By RICK MINTER / Universal Uclick
Dale Earnhardt Jr. blew away the field at Michigan International Speedway on Sunday, ending a four-year, 143-race losing streak and setting off debate on just what his victory means to him and to the sport of NASCAR racing.
Some, including NASCAR president Mike Helton, are saying that Earnhardt is now a favorite to win the championship this year.
His stats, even before the Michigan victory, indicate that he’s good at gathering points even on days when he isn’t riding a winning car. He leads all Cup drivers with 12 top-10 finishes this season and he’s second in the standings, just four points behind Matt Kenseth.
Kenseth told reporters that he’s pretty sure that Earnhardt is happy to put behind him a long and much-discussed losing streak.
“I don’t know what it means for him personally on it to get that win, but I know that even if he acts like it isn’t, it was probably a burden having all your fans talking about you and writing stuff about you not winning,” he said, adding that the way Earnhardt’s been running this year, the win was only a matter of time.
“That 88 [Earnhardt’s team] has had a ton of speed and hasn’t always got the finishes, but they have been battling in the top five each week. You could just see they kept knocking on the door, and [Sunday] they were able to kick it down and dominated the race pretty good.”
And Kenseth said he wouldn’t dispute the notion that Earnhardt, who was a fellow Cup rookie with him back in 2000, is a threat to win the title.
“I think they are definitely a contender,” he said. “They have been in the mix each race no matter what size or shape of race track. I think they are, at this point in the season, one of the favorites.”
Tony Stewart, runner-up at Michigan, didn’t appear to be in the mood to talk about the big day for the Junior Nation when he made his stop in the media room after the race.
“It’s not a national holiday, guys,” Stewart said of Earnhardt’s win, even though it did come on Father’s Day. “This morning, they were celebrating his fourth anniversary of his last win, so I guess we are all in a state of mourning now because he’s broke that streak now, so I don’t know what we are all supposed to think.”
For his part, Earnhardt seemed to be relishing the praise from his peers.
“I guess it means I’m an all-right dude,” he said with a chuckle. “When people are happy for you, they want to see you do good.
“That’s the way I feel about people; I want to see good people do good things, and I want to see people that I think are good people have success and be happy.”
Earnhardt seemed more excited about his dominant victory, one in which he led five times for 95 laps including the final 30, than relieved that his losing streak was over.
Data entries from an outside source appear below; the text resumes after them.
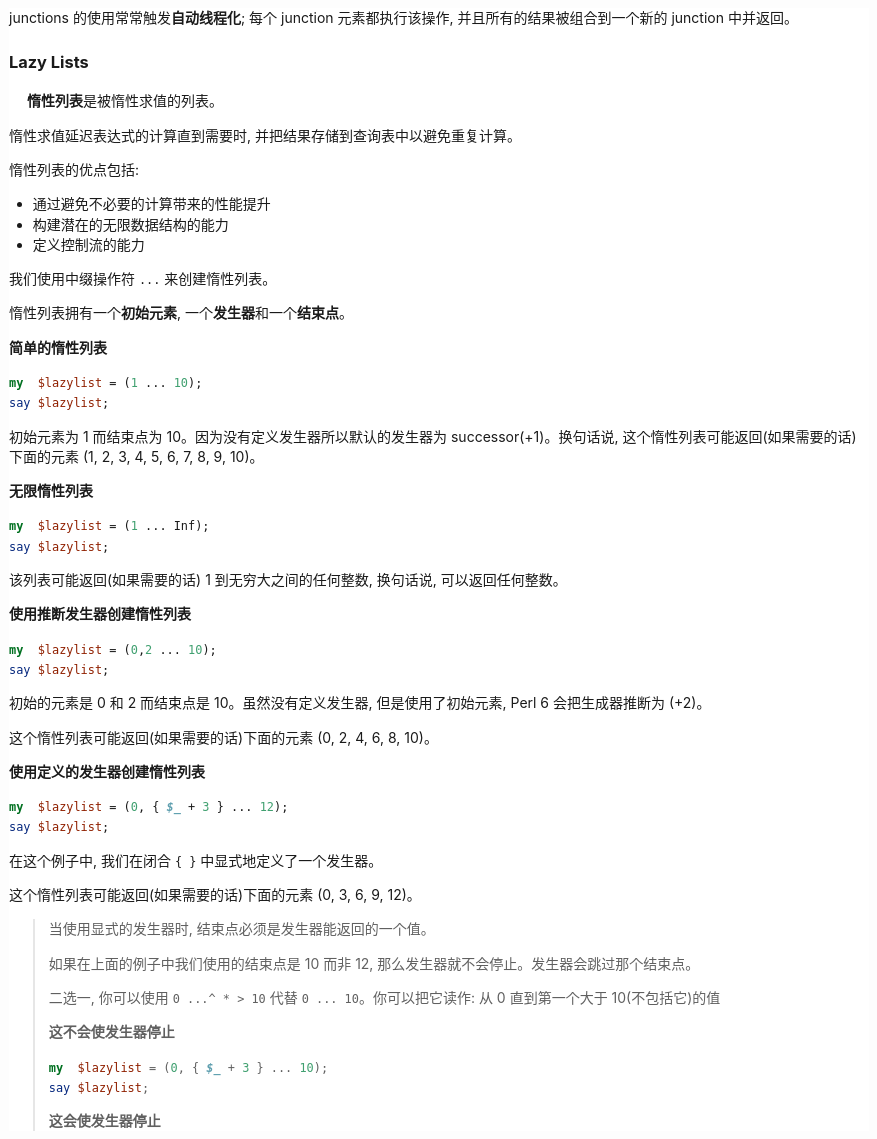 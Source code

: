 junctions 的使用常常触发**自动线程化**; 每个 junction 元素都执行该操作, 并且所有的结果被组合到一个新的 junction 中并返回。

###  Lazy Lists
　
**惰性列表**是被惰性求值的列表。

惰性求值延迟表达式的计算直到需要时, 并把结果存储到查询表中以避免重复计算。

惰性列表的优点包括:

- 通过避免不必要的计算带来的性能提升
- 构建潜在的无限数据结构的能力
- 定义控制流的能力

我们使用中缀操作符 `...` 来创建惰性列表。

惰性列表拥有一个**初始元素**, 一个**发生器**和一个**结束点**。

**简单的惰性列表**

```perl
my  $lazylist = (1 ... 10);
say $lazylist;
```

初始元素为 1 而结束点为 10。因为没有定义发生器所以默认的发生器为 successor(+1)。换句话说, 这个惰性列表可能返回(如果需要的话)下面的元素 (1, 2, 3, 4, 5, 6, 7, 8, 9, 10)。

**无限惰性列表**

```perl
my  $lazylist = (1 ... Inf);
say $lazylist;
```

该列表可能返回(如果需要的话) 1 到无穷大之间的任何整数, 换句话说, 可以返回任何整数。

**使用推断发生器创建惰性列表**

```perl
my  $lazylist = (0,2 ... 10);
say $lazylist;
```

初始的元素是 0 和 2 而结束点是 10。虽然没有定义发生器, 但是使用了初始元素, Perl 6 会把生成器推断为 (+2)。

这个惰性列表可能返回(如果需要的话)下面的元素 (0, 2, 4, 6, 8, 10)。

**使用定义的发生器创建惰性列表**

```perl
my  $lazylist = (0, { $_ + 3 } ... 12);
say $lazylist;
```

在这个例子中, 我们在闭合 `{ }` 中显式地定义了一个发生器。

这个惰性列表可能返回(如果需要的话)下面的元素 (0, 3, 6, 9, 12)。

> 当使用显式的发生器时, 结束点必须是发生器能返回的一个值。
>
> 如果在上面的例子中我们使用的结束点是 10 而非 12, 那么发生器就不会停止。发生器会跳过那个结束点。
>
> 二选一, 你可以使用 `0 ...^ * > 10` 代替 `0 ... 10`。你可以把它读作: 从 0 直到第一个大于 10(不包括它)的值
>
> **这不会使发生器停止**
>
> ```perl
> my  $lazylist = (0, { $_ + 3 } ... 10);
> say $lazylist;
> ```
>
> **这会使发生器停止**
>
Even before he won, he told reporters at Michigan that he didn’t believe the media has harped too much on his losing streak.
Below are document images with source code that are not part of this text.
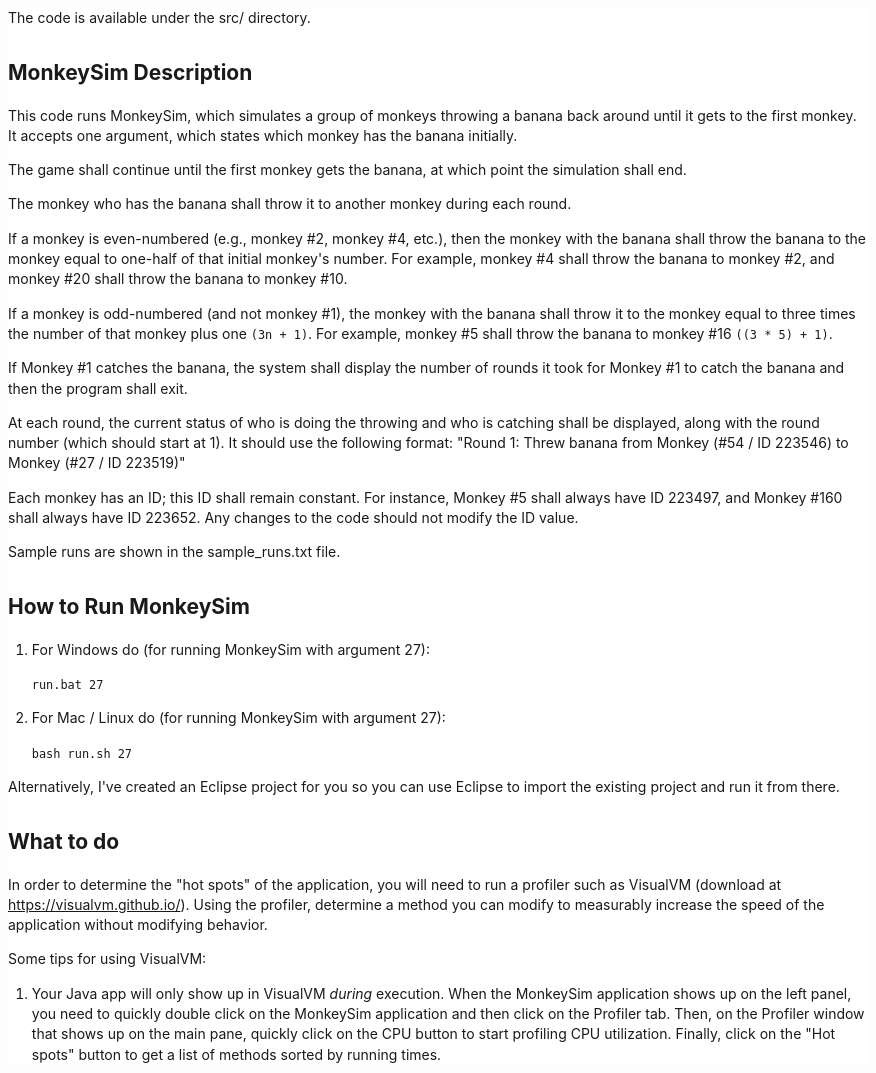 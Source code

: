The code is available under the src/ directory.

## MonkeySim Description

This code runs MonkeySim, which simulates a group of monkeys throwing a banana back around until it gets to the first monkey.  It accepts one argument, which states which monkey has the banana initially.

The game shall continue until the first monkey gets the banana, at which point the simulation shall end.

The monkey who has the banana shall throw it to another monkey during each round.

If a monkey is even-numbered (e.g., monkey #2, monkey #4, etc.), then the monkey with the banana shall throw the banana to the monkey equal to one-half of that initial monkey's number.  For example, monkey #4 shall throw the banana to monkey #2, and monkey #20 shall throw the banana to monkey #10.

If a monkey is odd-numbered (and not monkey #1), the monkey with the banana shall throw it to the monkey equal to three times the number of that monkey plus one `(3n + 1)`.  For example, monkey #5 shall throw the banana to monkey #16 `((3 * 5) + 1)`.

If Monkey #1 catches the banana, the system shall display the number of rounds it took for Monkey #1 to catch the banana and then the program shall exit.

At each round, the current status of who is doing the throwing and who is catching shall be displayed, along with the round number (which should start at 1).  It should use the following format: "Round 1: Threw banana from Monkey (#54 / ID 223546) to Monkey (#27 / ID 223519)"

Each monkey has an ID; this ID shall remain constant.  For instance, Monkey #5 shall always have ID 223497, and Monkey #160 shall always have ID 223652.  Any changes to the code should not modify the ID value.

Sample runs are shown in the sample_runs.txt file.

## How to Run MonkeySim

1. For Windows do (for running MonkeySim with argument 27):
    ```
    run.bat 27
    ```
1. For Mac / Linux do (for running MonkeySim with argument 27):
    ```
    bash run.sh 27
    ```

Alternatively, I've created an Eclipse project for you so you can use Eclipse to import the existing project and run it from there.

## What to do

In order to determine the "hot spots" of the application, you will need to run a profiler such as VisualVM (download at https://visualvm.github.io/).  Using the profiler, determine a method you can modify to measurably increase the speed of the application without modifying behavior.

Some tips for using VisualVM:
1. Your Java app will only show up in VisualVM _during_ execution.  When the MonkeySim application shows up on the left panel, you need to quickly double click on the MonkeySim application and then click on the Profiler tab.  Then, on the Profiler window that shows up on the main pane, quickly click on the CPU button to start profiling CPU utilization.  Finally, click on the "Hot spots" button to get a list of methods sorted by running times.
“It hasn’t been that incessant,” he said. “I feel like it’s just a realistic inquiry, and I feel pretty comfortable answering that question.”
Earnhardt said he tried to be honest with his answers, and there’s general agreement in the garage that he was just that.
“I feel like I’ve told you how terrible we might have been and why we weren’t winning or how close we are and that it’s right around the corner,” he said. “I’m just telling you my gut feeling. But I don’t feel like you guys [media] have asked the question too many times, because I think that if you weren’t asking that kind of question, I’d be a little worried that nobody gives a dang when you’re going to win …
“There are other things about finishes and weekends and what happens to you on the race track that can bother you way worse than that to keep you up at night.”